La primera vez que Carlos Bernatek se mudó a Santa Fe tenía 18 años. Parece haberse impregnado de sus rasgos identitarios de tal manera de recrear todo lo amoroso y patético que comportan. En sus novelas y en su conversación en Rosario, desfilan las jornadas de cine club de principios de los setenta, la escuela de documentalistas, la herencia de Fernando Birri, el teatro experimental, el diletantismo de la gente por la calle San Martín a la tardecita, cuando se despierta de la siesta, los veranos en la playa de Guadalupe.
“Con la dictadura llega la hecatombe: desaparece todo, no solo la gente del modo salvaje en el que ocurrió. Siempre me llamó la atención que en una ciudad con ritmo de vida pueblerino hubiera semejantes índices de salvajismo. No se salvaron ni personas supuestamente a cubierto, por ejemplo el intendente Campagnolo, que padeció unas torturas terribles”, apunta Bernatek en un ejercicio de memoria. “Quedó una Santa Fe diferente, chata, que tardó en recuperarse. Algunas cosas se perdieron para siempre: a la gente que se instaló en otro lado le costó volver, con hijos, con obligaciones, con trabajo… Saer no volvió, por ejemplo”, ilustra, con nostalgia de una vida comunitaria que se ha ido extinguiendo pero late al menos en las peripecias de sus criaturas literarias. Y de un modo que en general antepone la comedia al drama. ¿De dónde viene esa voz coloquial, tan familiar al punto de que entramos rápido en un territorio de proximidad con lo narrado?

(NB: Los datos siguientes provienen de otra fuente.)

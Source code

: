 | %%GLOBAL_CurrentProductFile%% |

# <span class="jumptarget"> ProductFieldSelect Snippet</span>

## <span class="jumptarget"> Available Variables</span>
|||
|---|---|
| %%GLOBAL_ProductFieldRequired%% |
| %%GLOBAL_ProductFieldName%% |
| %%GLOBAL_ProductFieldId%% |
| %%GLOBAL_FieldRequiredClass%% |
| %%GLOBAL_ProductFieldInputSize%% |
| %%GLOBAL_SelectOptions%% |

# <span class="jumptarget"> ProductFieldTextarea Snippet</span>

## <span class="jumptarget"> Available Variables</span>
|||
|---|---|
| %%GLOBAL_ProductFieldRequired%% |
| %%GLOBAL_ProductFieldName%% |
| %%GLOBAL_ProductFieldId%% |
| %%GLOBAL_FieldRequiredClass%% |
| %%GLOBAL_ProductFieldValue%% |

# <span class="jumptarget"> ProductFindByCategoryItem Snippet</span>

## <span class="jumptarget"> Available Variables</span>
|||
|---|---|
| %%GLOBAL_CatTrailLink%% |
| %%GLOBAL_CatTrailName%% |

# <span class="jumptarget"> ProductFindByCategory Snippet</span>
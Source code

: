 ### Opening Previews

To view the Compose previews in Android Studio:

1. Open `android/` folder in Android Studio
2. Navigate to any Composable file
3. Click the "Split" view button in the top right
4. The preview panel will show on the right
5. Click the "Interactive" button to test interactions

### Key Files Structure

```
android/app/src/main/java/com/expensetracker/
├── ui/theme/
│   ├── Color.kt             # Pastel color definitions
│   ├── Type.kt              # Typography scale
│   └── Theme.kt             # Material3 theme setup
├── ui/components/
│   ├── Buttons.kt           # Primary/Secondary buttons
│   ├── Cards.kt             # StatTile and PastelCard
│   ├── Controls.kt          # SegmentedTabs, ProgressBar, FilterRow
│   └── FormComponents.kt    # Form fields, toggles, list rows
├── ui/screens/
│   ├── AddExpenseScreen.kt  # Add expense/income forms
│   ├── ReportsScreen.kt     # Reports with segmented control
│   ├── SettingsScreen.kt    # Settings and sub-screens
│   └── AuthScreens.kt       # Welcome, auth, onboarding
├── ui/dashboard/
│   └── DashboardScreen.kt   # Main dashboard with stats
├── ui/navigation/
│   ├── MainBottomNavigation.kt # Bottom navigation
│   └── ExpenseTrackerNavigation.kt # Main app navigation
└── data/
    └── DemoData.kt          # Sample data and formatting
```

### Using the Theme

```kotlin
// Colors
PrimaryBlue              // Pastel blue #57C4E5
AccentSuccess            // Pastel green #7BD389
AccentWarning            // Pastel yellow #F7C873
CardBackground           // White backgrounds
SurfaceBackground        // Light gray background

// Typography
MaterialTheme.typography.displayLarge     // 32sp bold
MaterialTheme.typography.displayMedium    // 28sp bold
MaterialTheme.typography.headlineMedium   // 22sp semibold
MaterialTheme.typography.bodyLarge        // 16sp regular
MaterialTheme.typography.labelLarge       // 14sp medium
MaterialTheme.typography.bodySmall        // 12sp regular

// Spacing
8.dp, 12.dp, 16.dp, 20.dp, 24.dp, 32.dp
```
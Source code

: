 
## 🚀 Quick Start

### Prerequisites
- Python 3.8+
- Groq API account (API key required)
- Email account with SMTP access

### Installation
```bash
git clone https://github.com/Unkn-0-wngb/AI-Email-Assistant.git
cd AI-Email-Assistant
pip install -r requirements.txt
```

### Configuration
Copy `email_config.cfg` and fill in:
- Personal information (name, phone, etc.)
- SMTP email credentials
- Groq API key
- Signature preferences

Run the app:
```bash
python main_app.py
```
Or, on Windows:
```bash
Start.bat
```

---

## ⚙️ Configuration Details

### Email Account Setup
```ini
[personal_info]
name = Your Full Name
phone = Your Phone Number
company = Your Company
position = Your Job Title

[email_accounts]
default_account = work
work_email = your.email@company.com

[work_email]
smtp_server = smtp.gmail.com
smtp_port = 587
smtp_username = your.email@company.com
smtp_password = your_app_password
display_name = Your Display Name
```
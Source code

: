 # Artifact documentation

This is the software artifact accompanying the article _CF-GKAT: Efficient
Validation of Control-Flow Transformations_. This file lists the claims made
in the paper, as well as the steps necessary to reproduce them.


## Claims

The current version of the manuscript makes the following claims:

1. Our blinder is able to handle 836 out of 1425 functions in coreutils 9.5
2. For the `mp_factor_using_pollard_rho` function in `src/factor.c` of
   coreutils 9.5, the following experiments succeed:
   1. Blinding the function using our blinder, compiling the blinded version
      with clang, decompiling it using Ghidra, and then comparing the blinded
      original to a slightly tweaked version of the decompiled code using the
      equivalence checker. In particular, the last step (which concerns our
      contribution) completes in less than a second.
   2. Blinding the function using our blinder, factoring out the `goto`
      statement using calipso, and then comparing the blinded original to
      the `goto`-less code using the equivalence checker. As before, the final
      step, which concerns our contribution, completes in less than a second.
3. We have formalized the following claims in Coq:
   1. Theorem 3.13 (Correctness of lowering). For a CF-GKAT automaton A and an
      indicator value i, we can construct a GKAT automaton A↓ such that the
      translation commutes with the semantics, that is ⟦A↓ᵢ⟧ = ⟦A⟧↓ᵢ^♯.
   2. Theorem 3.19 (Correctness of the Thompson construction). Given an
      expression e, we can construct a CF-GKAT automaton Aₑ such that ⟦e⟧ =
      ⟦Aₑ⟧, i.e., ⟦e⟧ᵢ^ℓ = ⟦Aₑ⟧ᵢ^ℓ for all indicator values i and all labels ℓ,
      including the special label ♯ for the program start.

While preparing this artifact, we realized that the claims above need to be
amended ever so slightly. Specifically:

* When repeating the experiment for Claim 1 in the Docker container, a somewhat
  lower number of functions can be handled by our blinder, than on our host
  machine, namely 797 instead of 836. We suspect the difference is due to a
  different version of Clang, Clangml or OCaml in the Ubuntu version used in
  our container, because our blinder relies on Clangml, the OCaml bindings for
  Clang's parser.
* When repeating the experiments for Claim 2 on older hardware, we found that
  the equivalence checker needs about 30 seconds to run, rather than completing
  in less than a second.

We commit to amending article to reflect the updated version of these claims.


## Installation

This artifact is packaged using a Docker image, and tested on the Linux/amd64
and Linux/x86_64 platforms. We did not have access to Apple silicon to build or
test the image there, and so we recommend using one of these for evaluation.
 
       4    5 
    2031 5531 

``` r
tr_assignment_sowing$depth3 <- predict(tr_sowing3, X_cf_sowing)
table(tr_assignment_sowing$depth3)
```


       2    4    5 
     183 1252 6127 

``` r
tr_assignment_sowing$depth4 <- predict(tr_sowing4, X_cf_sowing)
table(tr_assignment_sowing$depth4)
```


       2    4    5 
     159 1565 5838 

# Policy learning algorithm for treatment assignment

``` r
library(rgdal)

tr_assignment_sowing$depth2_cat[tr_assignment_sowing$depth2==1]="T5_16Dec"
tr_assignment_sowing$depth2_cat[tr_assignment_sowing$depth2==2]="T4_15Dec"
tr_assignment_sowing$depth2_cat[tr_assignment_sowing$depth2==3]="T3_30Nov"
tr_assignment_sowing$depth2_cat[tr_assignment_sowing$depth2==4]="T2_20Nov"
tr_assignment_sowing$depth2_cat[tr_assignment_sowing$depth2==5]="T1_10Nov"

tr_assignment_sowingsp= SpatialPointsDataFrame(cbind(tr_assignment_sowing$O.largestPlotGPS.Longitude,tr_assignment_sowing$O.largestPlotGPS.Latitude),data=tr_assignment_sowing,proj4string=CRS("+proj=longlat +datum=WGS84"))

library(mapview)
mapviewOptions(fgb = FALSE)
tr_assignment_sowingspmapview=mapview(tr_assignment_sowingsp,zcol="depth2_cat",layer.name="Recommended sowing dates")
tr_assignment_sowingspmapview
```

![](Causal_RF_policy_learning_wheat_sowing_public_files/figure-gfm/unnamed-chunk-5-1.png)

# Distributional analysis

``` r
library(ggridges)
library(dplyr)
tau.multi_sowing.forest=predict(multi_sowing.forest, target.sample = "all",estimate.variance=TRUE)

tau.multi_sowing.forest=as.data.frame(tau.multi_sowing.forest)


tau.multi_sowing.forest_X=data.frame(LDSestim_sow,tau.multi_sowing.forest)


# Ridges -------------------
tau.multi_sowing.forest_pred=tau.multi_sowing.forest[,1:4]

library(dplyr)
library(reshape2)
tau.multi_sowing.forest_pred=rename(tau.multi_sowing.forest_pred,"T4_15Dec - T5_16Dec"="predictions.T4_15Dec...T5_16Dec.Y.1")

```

“No tengo registro de que sea muy diferente a otras voces. Lo que veo es la recidiva que me dejaron lecturas y películas, que me transmitieron un lenguaje más que una imagen”, señala con perfil bajo y cita al cineasta Lindsay Anderson, director de Hospital Britannia, Un hombre de suerte “y de una película que me voló la cabeza cuando estaba en el secundario en Buenos Aires, en una escuela muy rigurosa de curas arcaicos. If, la primera película de Anderson. Trata de chicos de un colegio clásico inglés que descubren armamento en el sótano y empiezan a acribillar a todos los directores y prohombres de la escuela”.
—¿Encontrás algo de eso en tu obra?
—El tono, muy jodón. Había un modo de narrar cosas rigurosas y serias sin perder el humor.
—Varones solos, abandonados por sus parejas, protagonizan la trilogía. Muy tanguero, justo cuando están en boga narrativas con las mujeres y disidencias en primer plano.
—Son libros que para mi sorpresa les interesan mucho a los jóvenes. Nadie puede rescatar hoy la ética del tango como elogiable, al machirulo yo lo parodio todo el tiempo. Son tipos vencidos por la vida. El concepto de sexualidad corresponde a su generación, no les puedo plantear la impostura de ser comprensivos con el colectivo LGBT. No hay verosímil, es gente formada en otra escuela. No están dispuestos a asimilar los cambios.
—¿En qué estás trabajando en este momento?
—Tengo un libro de cuentos terminado que creo va a salir el año que viene y una novela empezada que transcurre en Buenos Aires y me llevará tiempo porque es de largo aliento. Es más suburbana aunque hay cosas de la Capital, no es tan protagónico el sitio como la historia que se narra. Tiene que ver con la dictadura: encontré algo que me interesa argumentalmente, sobre un personaje secundario de la represión muy lejano al arrepentimiento. Es una historia casi dostoievskiana.